Image source: Starbucks.

Expansion in China

With its largest and most profitable market -- the U.S. -- experiencing tepid traffic growth, Starbucks will increasingly look to China as its primary growth driver. The Middle Kingdom is a massive market, and its still largely tea-drinking population of 1.4 billion represents a mostly untapped opportunity for Starbucks.

To seize this opportunity, Starbucks is opening new restaurants in China at an aggressive pace. The coffee titan is opening about 600 stores annually in the country, or about one store every 15 hours. Starbucks is expanding its business despite intensifying competition from rivals like Chinese coffee chain and recent IPO Luckin Coffee.

Starbucks' total store count in China increased by 16% year over year to 3,900 locations at the end of the third quarter. Comparable-store sales, meanwhile, rose 6%, with 2% coming from higher traffic. This shows that Starbucks is expanding its store base without sacrificing sales production at its existing restaurants. If it can continue to do so -- and all signs suggest that it will -- the company should be able to grow its store count in China by about 3,000 locations over the next five years. That would place it at about 7,000 stores, or nearly half of the number in the U.S. today. 

Over the longer term, Starbucks' China business is likely to become even larger than its massive U.S. operations. "There's no doubt at some point China will exceed the U.S.," former CEO Howard Schultz said in 2016. 

Digital progress 

Starbucks's digital initiatives are helping to fuel its expansion. The company's rewards program saw its active members in the U.S. jump 14% year over year to 17.2 million members in the third quarter. This digital loyalty program is helping to boost sales at Starbucks' cafes, to the tune of 2 percentage points of comp growth in the U.S. in Q3. Starbucks' digital loyalty programs are also helping to drive growth in China, where it now has more than 9 million active rewards members, representing a year-over-year increase of 36%. "Digital relationships drive significant long-term value to Starbucks through more frequent occasions, increased spend, improved customer retention, and marketing efficiency," CEO Kevin Johnson said during Starbucks' Q3 conference call.

Delivery is another key component of Starbucks' digital strategy. The coffee giant recently expanded its partnership with Uber Eats as part of its plan to roll out delivery throughout the U.S. Starbucks also has a partnership with Chinese e-commerce giant Alibaba that has brought delivery services to 2,900 of its stores across nearly 80 cities in China. 

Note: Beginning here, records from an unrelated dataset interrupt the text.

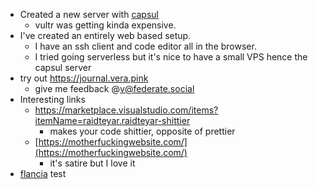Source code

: *   Created a new server with [capsul](https://capsul.org/)
    *   vultr was getting kinda expensive.
*   I've created an entirely web based setup.
    *   I have an ssh client and code editor all in the browser.
    *   I tried going serverless but it's nice to have a small VPS hence the capsul server
*   try out https://journal.vera.pink
    *   give me feedback @v@federate.social
*   Interesting links
    *   https://marketplace.visualstudio.com/items?itemName=raidteyar.raidteyar-shittier
        *   makes your code shittier, opposite of prettier
    *   [https://motherfuckingwebsite.com/](https://motherfuckingwebsite.com/)
        *   it's satire but I love it
*   [flancia](flancia) test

As more retail sales shift to online channels over the next half-decade, Starbucks' delivery initiatives should play a vital role in helping the coffee house chain combat this challenge by bolstering its stores' sales productivity. Johnson said that delivery sales accounted for approximately 6% of the company's total sales volume in China in the third quarter. Investors should expect this figure to rise steadily in China and Starbucks' other markets in the coming years.